### What is expected
All lines from the one containing "- [SLEEPING TO THE EAST (138)]" through the end of the data below are to be transcribed exactly. Leave out the rest.

### Stored data entries
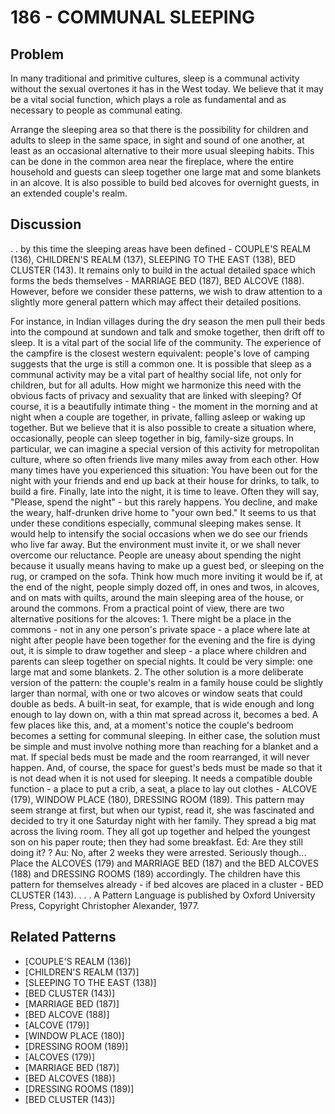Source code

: # 186 - COMMUNAL SLEEPING

## Problem

In many traditional and primitive cultures, sleep is a communal activity without the sexual overtones it has in the West today. We believe that it may be a vital social function, which plays a role as fundamental and as necessary to people as communal eating.

Arrange the sleeping area so that there is the possibility for children and adults to sleep in the same space, in sight and sound of one another, at least as an occasional alternative to their more usual sleeping habits. This can be done in the common area near the fireplace, where the entire household and guests can sleep together one large mat and some blankets in an alcove. It is also possible to build bed alcoves for overnight guests, in an extended couple's realm.

## Discussion

. . by this time the sleeping areas have been defined - COUPLE'S REALM (136), CHILDREN'S REALM (137), SLEEPING TO THE EAST (138), BED CLUSTER (143). It remains only to build in the actual detailed space which forms the beds themselves - MARRIAGE BED (187), BED ALCOVE (188). However, before we consider these patterns, we wish to draw attention to a slightly more general pattern which may affect their detailed positions.

For instance, in Indian villages during the dry season the men pull their beds into the compound at sundown and talk and smoke together, then drift off to sleep. It is a vital part of the social life of the community. The experience of the campfire is the closest western equivalent: people's love of camping suggests that the urge is still a common one. It is possible that sleep as a communal activity may be a vital part of healthy social life, not only for children, but for all adults. How might we harmonize this need with the obvious facts of privacy and sexuality that are linked with sleeping? Of course, it is a beautifully intimate thing - the moment in the morning and at night when a couple are together, in private, falling asleep or waking up together. But we believe that it is also possible to create a situation where, occasionally, people can sleep together in big, family-size groups. In particular, we can imagine a special version of this activity for metropolitan culture, where so often friends live many miles away from each other. How many times have you experienced this situation: You have been out for the night with your friends and end up back at their house for drinks, to talk, to build a fire. Finally, late into the night, it is time to leave. Often they will say, "Please, spend the night" - but this rarely happens. You decline, and make the weary, half-drunken drive home to "your own bed." It seems to us that under these conditions especially, communal sleeping makes sense. It would help to intensify the social occasions when we do see our friends who live far away. But the environment must invite it, or we shall never overcome our reluctance. People are uneasy about spending the night because it usually means having to make up a guest bed, or sleeping on the rug, or cramped on the sofa. Think how much more inviting it would be if, at the end of the night, people simply dozed off, in ones and twos, in alcoves, and on mats with quilts, around the main sleeping area of the house, or around the commons. From a practical point of view, there are two alternative positions for the alcoves: 1. There might be a place in the commons - not in any one person's private space - a place where late at night after people have been together for the evening and the fire is dying out, it is simple to draw together and sleep - a place where children and parents can sleep together on special nights. It could be very simple: one large mat and some blankets. 2. The other solution is a more deliberate version of the pattern: the couple's realm in a family house could be slightly larger than normal, with one or two alcoves or window seats that could double as beds. A built-in seat, for example, that is wide enough and long enough to lay down on, with a thin mat spread across it, becomes a bed. A few places like this, and, at a moment's notice the couple's bedroom becomes a setting for communal sleeping. In either case, the solution must be simple and must involve nothing more than reaching for a blanket and a mat. If special beds must be made and the room rearranged, it will never happen. And, of course, the space for guest's beds must be made so that it is not dead when it is not used for sleeping. It needs a compatible double function - a place to put a crib, a seat, a place to lay out clothes - ALCOVE (179), WINDOW PLACE (180), DRESSING ROOM (189). This pattern may seem strange at first, but when our typist, read it, she was fascinated and decided to try it one Saturday night with her family. They spread a big mat across the living room. They all got up together and helped the youngest son on his paper route; then they had some breakfast. Ed: Are they still doing it? ? Au: No, after 2 weeks they were arrested. Seriously though... Place the ALCOVES (179) and MARRIAGE BED (187) and the BED ALCOVES (188) and DRESSING ROOMS (189) accordingly. The children have this pattern for themselves already - if bed alcoves are placed in a cluster - BED CLUSTER (143). . . . A Pattern Language is published by Oxford University Press, Copyright Christopher Alexander, 1977.

## Related Patterns

- [COUPLE'S REALM (136)]
- [CHILDREN'S REALM (137)]
- [SLEEPING TO THE EAST (138)]
- [BED CLUSTER (143)]
- [MARRIAGE BED (187)]
- [BED ALCOVE (188)]
- [ALCOVE (179)]
- [WINDOW PLACE (180)]
- [DRESSING ROOM (189)]
- [ALCOVES (179)]
- [MARRIAGE BED (187)]
- [BED ALCOVES (188)]
- [DRESSING ROOMS (189)]
- [BED CLUSTER (143)]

### Result of this task
- [SLEEPING TO THE EAST (138)]
- [BED CLUSTER (143)]
- [MARRIAGE BED (187)]
- [BED ALCOVE (188)]
- [ALCOVE (179)]
- [WINDOW PLACE (180)]
- [DRESSING ROOM (189)]
- [ALCOVES (179)]
- [MARRIAGE BED (187)]
- [BED ALCOVES (188)]
- [DRESSING ROOMS (189)]
- [BED CLUSTER (143)]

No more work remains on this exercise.